Look through the material for lines with the word "builds", and copy each one.

**Data in this exercise:**

[Start of section]

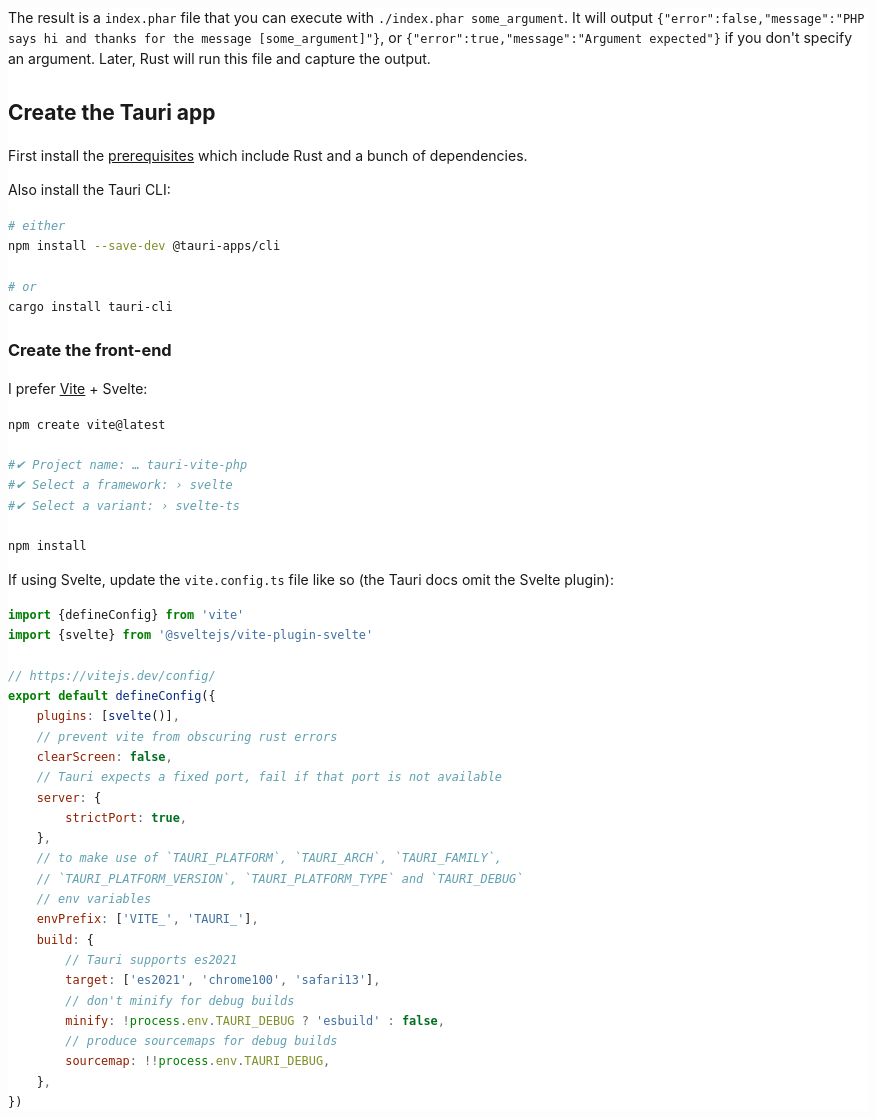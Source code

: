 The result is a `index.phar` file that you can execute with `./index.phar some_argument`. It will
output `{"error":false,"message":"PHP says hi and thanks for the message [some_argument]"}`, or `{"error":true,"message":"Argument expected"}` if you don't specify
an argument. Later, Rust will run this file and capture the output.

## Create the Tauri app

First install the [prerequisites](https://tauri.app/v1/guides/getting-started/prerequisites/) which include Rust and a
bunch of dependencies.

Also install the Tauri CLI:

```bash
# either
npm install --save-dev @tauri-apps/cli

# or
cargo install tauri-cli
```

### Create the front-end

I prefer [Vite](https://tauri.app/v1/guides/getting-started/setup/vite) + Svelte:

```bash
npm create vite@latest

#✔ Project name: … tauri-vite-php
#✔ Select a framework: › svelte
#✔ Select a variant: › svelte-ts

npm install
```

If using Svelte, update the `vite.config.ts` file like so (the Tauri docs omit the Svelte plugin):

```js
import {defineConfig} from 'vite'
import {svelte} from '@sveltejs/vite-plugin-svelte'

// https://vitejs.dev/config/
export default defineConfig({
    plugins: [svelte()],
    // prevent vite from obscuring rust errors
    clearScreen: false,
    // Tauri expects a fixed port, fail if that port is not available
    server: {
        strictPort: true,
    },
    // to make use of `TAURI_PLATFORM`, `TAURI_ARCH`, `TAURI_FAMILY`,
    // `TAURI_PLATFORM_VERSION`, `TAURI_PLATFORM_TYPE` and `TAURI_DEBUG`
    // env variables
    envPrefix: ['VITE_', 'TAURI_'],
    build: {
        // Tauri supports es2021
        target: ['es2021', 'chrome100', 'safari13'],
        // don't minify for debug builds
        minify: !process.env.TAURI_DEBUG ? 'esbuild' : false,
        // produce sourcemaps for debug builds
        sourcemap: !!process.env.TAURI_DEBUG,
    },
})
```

[End of section]

**Answer box:**
        // don't minify for debug builds
        // produce sourcemaps for debug builds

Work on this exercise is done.